Like, my model is that the $10^{100}$ shrimp in this hypothetical are not meant to literally be $10^{100}$ shrimp. They’re meant to be $" 10^{100} "$ “shrimp”. Intuitively, this is meant to stand for something like “a number of shrimp large enough for any value you’re assigning them to become morally relevant”. My interpretation is that the purpose of using a crazy-large number is to elicit that preference with certainty, even if it’s epsilon; not to invite a discussion about qualitative changes in the nature of crazy-large quantities of arbitrary matter.
The hypothetical is interested in shrimp welfare. If we take the above consideration into account, it stops being about “shrimp” at all (see the shrimps-to-rocks move). The abstractions within which the hypothetical is meant to live break.
And yes, if we’re talking about a physical situation involving the number $10^{100}$ , the abstractions in question really do break under forces this strong, and we have to navigate the situation with the broken abstractions. But in thought-experiment land, we can artificially stipulate those abstractions inviolable (or replace the crazy-high abstraction-breaking number with a very-high but non-abstraction-breaking number).

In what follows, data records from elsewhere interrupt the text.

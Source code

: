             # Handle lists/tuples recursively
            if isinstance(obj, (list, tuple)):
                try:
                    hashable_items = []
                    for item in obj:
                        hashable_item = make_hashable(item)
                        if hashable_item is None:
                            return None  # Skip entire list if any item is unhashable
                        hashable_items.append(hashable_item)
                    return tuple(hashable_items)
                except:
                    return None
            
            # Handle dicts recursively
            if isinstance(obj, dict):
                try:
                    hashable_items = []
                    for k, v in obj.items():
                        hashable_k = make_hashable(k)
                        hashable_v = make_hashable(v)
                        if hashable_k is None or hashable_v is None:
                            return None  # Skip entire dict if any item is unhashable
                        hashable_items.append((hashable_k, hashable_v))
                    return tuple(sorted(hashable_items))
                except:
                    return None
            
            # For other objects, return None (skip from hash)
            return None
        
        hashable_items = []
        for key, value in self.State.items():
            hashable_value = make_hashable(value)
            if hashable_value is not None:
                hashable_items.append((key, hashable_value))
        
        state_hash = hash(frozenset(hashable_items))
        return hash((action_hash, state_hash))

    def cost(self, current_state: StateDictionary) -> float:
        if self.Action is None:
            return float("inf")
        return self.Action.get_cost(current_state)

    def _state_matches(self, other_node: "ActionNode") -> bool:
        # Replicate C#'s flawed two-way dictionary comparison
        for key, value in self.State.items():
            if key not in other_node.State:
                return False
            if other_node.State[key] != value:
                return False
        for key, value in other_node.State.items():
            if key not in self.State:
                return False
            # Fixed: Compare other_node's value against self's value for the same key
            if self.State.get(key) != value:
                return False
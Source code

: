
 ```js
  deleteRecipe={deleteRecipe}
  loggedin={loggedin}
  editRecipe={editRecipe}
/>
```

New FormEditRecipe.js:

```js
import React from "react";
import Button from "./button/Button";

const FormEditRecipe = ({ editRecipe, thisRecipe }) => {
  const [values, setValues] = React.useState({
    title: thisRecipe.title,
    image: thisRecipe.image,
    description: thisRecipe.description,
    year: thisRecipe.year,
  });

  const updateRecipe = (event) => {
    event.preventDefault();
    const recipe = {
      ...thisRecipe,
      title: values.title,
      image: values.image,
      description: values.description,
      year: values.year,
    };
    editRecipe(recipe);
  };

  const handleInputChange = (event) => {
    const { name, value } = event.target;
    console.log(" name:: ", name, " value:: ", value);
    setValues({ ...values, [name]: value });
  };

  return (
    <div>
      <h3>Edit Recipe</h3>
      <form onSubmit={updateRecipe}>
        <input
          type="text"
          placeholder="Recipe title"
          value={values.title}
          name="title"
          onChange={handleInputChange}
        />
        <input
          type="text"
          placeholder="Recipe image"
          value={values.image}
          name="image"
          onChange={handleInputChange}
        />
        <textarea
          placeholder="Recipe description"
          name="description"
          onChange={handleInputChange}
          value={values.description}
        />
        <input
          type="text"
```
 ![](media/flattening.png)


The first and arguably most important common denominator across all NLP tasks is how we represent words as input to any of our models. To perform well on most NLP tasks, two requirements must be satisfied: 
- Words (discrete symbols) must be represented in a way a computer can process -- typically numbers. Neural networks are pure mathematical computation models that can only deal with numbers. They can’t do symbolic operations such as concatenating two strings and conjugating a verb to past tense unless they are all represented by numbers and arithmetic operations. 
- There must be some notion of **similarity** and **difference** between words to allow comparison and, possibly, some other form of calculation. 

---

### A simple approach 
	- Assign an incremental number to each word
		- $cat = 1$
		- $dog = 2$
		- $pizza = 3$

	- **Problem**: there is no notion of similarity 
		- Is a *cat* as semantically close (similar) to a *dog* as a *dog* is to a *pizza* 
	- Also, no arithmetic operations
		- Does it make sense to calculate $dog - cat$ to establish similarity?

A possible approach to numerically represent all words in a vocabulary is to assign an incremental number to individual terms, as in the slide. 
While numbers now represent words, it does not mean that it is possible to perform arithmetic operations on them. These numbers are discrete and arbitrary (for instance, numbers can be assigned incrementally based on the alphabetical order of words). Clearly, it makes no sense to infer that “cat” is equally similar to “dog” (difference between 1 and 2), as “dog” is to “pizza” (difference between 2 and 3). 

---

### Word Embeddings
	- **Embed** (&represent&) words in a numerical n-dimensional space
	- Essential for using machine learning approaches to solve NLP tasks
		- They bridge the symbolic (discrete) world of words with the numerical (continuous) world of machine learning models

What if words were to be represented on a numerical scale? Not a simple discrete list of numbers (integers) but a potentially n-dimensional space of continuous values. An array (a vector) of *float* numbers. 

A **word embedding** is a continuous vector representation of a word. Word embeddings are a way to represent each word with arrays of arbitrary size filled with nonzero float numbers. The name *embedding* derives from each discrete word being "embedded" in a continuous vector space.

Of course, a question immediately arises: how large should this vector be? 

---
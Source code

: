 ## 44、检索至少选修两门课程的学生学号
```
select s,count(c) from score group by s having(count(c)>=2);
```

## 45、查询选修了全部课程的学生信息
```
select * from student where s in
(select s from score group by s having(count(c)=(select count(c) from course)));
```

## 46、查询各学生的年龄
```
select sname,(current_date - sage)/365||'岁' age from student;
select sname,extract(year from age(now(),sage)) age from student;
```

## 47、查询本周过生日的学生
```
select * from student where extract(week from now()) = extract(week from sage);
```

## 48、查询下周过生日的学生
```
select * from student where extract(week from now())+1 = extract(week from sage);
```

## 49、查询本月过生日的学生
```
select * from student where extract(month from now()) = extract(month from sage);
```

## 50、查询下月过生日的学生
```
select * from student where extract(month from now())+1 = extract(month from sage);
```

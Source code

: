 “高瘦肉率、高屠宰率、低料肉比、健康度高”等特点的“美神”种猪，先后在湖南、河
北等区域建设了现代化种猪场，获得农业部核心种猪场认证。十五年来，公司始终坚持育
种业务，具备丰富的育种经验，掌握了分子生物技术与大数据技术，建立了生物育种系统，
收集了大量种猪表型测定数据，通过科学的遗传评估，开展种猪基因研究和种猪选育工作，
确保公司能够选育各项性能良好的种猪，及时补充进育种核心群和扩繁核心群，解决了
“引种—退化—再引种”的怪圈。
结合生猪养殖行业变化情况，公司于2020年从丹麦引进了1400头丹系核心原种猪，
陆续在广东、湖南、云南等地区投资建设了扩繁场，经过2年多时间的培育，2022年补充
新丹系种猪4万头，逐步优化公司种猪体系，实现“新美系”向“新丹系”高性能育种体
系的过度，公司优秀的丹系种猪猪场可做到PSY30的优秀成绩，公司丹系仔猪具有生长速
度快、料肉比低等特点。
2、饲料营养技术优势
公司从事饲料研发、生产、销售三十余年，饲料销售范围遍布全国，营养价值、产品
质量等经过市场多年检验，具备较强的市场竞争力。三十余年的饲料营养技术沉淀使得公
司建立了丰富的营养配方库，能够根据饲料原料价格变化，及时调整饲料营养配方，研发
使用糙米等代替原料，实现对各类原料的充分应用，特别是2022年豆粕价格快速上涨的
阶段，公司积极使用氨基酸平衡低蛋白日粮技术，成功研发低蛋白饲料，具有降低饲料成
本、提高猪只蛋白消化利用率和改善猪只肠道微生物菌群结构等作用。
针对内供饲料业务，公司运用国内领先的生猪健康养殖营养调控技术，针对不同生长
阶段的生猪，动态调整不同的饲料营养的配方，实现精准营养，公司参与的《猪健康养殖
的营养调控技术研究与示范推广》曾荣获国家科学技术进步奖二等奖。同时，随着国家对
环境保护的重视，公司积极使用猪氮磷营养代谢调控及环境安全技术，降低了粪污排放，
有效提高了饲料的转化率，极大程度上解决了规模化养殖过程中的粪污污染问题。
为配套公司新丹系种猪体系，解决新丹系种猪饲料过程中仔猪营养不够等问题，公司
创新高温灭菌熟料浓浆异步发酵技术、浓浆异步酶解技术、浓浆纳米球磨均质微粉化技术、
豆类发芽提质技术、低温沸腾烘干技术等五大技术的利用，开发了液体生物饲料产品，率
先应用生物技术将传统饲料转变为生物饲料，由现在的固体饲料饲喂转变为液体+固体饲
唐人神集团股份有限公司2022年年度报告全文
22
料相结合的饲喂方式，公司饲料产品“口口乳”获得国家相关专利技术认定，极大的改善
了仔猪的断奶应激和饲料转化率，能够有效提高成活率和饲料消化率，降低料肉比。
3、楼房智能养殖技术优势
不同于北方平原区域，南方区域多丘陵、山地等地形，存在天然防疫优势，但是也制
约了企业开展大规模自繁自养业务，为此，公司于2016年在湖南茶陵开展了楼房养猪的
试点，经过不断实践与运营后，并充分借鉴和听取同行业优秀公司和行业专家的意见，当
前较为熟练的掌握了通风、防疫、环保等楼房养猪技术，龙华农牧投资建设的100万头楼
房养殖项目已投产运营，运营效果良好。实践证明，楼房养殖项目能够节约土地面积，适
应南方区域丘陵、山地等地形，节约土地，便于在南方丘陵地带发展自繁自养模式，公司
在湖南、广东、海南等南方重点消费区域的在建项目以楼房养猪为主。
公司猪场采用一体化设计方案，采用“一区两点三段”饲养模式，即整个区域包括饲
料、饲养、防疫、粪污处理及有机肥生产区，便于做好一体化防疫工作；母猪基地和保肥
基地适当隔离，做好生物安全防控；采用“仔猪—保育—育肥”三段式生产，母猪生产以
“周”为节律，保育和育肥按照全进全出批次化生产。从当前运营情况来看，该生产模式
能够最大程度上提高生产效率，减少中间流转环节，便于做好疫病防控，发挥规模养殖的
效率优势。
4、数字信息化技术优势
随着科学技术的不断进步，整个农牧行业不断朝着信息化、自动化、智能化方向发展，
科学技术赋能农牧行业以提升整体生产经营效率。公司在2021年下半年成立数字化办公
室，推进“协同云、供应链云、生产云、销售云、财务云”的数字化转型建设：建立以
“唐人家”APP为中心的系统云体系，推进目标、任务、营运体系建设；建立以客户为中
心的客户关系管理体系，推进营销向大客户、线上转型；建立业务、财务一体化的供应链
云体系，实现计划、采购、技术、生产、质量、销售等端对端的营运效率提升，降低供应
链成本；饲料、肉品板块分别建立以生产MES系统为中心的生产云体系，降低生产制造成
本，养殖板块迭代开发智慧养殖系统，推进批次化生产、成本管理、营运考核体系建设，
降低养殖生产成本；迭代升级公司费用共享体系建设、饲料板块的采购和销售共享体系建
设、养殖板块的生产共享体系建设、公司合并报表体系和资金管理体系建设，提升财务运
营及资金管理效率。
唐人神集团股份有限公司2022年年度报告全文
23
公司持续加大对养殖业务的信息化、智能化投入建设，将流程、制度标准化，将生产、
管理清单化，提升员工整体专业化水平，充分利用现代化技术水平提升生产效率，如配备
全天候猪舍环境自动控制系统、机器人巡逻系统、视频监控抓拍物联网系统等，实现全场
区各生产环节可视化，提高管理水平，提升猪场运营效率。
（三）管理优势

Thane Ruthenis Jul 22, 2025, 5:40 AM
4 points
2
in reply to: habryka’s comment on: Thane Ruthenis’s Shortform
One can argue it’s meaningless to talk about numbers this big, and while I would dispute that, it’s definitely a much more sensible position than trying to take a confident stance to destroy or substantially alter a set of things so large that it vastly eclipses in complexity and volume and mass and energy all that has ever or will ever exist by a trillion-fold.
Okay, while I’m hastily backpedaling from the general claims I made, I am interested in your take on the first half of this post. I think there’s a difference between talking about an actual situation, full complexities of the messy reality taken into account, where a supernatural being physically shows up and makes you really decide between a human and $10^{100}$ of shrimp, and a thought experiment where “you” “decide” between a “human” and $10^{100}$ of “shrimp”. In the second case, my model is that we’re implicitly operating in an abstracted-out setup where the terms in the quotation marks are, essentially, assumed ontologically basic, and matching our intuitive/baseline expectations about what they mean.
While, within the hypothetical, we can still have some uncertainty over e. g. the degree of the internal experiences of those “shrimp”, I think we have to remove considerations like “the shrimp will be deposited into a physical space obeying the laws of physics where their mass may form planets and galaxies” or “with so many shrimp, it’s near-certain that the random twitches of some subset of them would spontaneously implement Boltzmann civilizations of uncountably many happy beings”.
IMO, doing otherwise is a kind of “dodging the hypothetical”, no different from considering it very unlikely that the supernatural being really has control over $10^{100}$ of something, and starting to argue about this instead.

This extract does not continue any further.